■ **WHAT THIS TASK INVOLVES**
Throughout the records below, find each line holding "numbers" and copy it.

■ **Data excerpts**
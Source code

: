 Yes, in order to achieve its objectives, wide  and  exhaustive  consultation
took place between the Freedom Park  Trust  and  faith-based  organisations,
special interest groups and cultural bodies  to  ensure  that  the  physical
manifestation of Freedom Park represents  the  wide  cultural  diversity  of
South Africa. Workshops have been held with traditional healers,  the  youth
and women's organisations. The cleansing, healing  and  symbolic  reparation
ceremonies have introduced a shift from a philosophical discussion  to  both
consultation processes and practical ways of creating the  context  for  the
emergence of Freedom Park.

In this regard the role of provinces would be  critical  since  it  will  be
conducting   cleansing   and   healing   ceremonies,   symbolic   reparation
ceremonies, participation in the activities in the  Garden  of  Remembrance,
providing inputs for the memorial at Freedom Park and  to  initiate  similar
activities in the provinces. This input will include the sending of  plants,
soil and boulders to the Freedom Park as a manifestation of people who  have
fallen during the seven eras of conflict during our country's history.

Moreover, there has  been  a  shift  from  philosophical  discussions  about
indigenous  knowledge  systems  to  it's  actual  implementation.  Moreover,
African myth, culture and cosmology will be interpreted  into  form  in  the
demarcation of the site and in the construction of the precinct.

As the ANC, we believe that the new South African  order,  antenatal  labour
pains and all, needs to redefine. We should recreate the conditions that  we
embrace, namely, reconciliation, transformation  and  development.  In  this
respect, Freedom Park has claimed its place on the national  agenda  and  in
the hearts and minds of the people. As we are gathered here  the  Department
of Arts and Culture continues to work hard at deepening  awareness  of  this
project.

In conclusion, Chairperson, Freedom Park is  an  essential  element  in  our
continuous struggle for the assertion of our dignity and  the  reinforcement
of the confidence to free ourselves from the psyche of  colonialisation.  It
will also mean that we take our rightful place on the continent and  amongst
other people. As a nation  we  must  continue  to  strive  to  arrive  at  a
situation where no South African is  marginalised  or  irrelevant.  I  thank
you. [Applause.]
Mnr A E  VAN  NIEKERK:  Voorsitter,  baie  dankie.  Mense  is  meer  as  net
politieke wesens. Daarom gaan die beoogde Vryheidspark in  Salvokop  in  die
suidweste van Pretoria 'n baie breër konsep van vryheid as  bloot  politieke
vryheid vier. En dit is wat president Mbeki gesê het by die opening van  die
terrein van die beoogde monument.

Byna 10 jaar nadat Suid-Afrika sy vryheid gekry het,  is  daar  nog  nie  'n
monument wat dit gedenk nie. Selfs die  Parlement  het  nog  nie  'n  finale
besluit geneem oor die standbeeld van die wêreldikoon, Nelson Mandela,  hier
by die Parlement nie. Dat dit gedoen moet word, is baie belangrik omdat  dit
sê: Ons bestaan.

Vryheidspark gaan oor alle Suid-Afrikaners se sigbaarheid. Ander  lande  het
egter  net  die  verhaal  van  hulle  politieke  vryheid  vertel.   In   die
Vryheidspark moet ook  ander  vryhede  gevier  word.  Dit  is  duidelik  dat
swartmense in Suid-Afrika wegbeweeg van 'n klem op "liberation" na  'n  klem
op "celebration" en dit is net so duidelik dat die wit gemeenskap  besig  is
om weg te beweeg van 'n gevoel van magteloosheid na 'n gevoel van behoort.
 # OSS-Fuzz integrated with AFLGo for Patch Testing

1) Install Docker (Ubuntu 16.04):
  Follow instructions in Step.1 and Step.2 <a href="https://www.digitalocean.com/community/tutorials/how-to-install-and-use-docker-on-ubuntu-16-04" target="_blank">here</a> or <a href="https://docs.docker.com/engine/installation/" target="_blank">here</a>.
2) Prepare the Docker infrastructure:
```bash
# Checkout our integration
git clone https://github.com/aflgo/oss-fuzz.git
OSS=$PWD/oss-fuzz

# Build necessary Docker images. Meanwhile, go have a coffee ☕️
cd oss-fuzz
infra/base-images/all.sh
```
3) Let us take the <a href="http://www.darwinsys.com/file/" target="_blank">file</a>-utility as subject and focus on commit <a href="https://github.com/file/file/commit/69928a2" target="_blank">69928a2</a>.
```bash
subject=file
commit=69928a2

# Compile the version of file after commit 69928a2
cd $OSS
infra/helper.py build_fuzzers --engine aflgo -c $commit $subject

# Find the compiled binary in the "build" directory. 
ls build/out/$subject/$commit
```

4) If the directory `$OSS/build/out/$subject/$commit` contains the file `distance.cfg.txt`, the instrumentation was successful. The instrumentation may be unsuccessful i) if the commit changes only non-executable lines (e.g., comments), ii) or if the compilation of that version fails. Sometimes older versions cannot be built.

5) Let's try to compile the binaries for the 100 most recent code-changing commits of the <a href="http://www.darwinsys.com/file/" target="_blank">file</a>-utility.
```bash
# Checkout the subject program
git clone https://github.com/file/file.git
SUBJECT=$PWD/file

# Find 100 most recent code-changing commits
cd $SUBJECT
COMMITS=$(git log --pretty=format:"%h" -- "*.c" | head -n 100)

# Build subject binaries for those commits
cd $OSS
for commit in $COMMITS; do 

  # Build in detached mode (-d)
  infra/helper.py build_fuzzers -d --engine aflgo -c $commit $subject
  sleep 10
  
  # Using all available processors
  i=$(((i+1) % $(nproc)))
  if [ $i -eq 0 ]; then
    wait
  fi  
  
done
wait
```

...

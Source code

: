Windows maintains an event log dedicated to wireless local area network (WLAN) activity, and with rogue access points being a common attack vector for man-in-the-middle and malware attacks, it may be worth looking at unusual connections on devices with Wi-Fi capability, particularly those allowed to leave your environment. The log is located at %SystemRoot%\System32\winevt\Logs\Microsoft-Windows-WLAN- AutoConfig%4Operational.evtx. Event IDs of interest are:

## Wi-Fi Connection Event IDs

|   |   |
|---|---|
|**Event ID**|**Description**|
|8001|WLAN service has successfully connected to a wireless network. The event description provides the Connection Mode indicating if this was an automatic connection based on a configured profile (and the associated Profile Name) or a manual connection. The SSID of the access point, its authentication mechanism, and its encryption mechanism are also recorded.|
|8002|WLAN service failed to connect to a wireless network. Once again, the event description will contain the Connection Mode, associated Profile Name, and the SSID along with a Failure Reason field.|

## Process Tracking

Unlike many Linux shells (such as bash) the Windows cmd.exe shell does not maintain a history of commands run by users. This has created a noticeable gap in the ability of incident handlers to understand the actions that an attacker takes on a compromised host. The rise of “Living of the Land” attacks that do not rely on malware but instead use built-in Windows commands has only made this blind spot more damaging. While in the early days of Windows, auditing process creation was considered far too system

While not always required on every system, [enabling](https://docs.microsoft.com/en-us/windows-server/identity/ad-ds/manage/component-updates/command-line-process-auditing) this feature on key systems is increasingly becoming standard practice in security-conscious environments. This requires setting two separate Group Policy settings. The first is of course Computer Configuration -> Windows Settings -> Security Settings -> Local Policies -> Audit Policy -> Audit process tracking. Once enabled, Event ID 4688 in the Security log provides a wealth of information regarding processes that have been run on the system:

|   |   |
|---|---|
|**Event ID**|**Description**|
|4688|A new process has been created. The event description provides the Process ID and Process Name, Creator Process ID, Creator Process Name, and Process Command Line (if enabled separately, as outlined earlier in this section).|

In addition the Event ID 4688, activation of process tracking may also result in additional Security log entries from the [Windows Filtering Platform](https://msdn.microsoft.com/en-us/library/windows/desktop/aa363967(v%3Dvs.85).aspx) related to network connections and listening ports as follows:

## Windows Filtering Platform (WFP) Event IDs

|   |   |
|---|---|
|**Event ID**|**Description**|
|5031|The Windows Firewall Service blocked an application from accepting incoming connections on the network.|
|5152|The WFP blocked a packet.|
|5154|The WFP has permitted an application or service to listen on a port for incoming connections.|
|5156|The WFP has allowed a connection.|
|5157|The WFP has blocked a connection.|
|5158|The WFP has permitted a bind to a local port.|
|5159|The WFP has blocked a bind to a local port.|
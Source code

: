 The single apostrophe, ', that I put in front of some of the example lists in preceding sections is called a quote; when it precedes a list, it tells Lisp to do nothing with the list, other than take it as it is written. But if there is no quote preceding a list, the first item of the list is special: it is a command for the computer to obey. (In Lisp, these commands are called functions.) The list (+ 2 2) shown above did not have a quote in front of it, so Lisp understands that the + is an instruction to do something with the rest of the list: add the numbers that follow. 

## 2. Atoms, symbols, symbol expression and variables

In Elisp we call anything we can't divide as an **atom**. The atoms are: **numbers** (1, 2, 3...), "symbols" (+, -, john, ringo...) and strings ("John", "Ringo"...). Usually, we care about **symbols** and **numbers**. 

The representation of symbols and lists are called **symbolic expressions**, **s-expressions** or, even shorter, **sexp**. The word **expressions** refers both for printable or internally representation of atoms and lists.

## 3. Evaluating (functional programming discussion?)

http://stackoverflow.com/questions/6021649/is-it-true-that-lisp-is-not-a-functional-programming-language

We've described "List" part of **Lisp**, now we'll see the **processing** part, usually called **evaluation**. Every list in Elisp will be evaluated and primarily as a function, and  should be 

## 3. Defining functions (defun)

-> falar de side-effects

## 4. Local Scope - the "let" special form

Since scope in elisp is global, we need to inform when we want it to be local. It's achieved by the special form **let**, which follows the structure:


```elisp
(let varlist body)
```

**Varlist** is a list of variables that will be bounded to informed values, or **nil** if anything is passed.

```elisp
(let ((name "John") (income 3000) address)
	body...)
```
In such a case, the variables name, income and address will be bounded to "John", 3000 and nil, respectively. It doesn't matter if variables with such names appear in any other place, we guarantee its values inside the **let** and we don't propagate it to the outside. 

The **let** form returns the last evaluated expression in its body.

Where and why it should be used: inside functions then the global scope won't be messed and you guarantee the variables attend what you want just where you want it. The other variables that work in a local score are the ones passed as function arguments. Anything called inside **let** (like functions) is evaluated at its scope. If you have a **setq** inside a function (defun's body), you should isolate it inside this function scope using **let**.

■ **EXERCISE ANSWER**
: The single apostrophe, ', that I put in front of some of the example lists in preceding sections is called a quote; when it precedes a list, it tells Lisp to do nothing with the list, other than take it as it is written. But if there is no quote preceding a list, the first item of the list is special: it is a command for the computer to obey. (In Lisp, these commands are called functions.) The list (+ 2 2) shown above did not have a quote in front of it, so Lisp understands that the + is an instruction to do something with the rest of the list: add the numbers that follow. 
In Elisp we call anything we can't divide as an **atom**. The atoms are: **numbers** (1, 2, 3...), "symbols" (+, -, john, ringo...) and strings ("John", "Ringo"...). Usually, we care about **symbols** and **numbers**. 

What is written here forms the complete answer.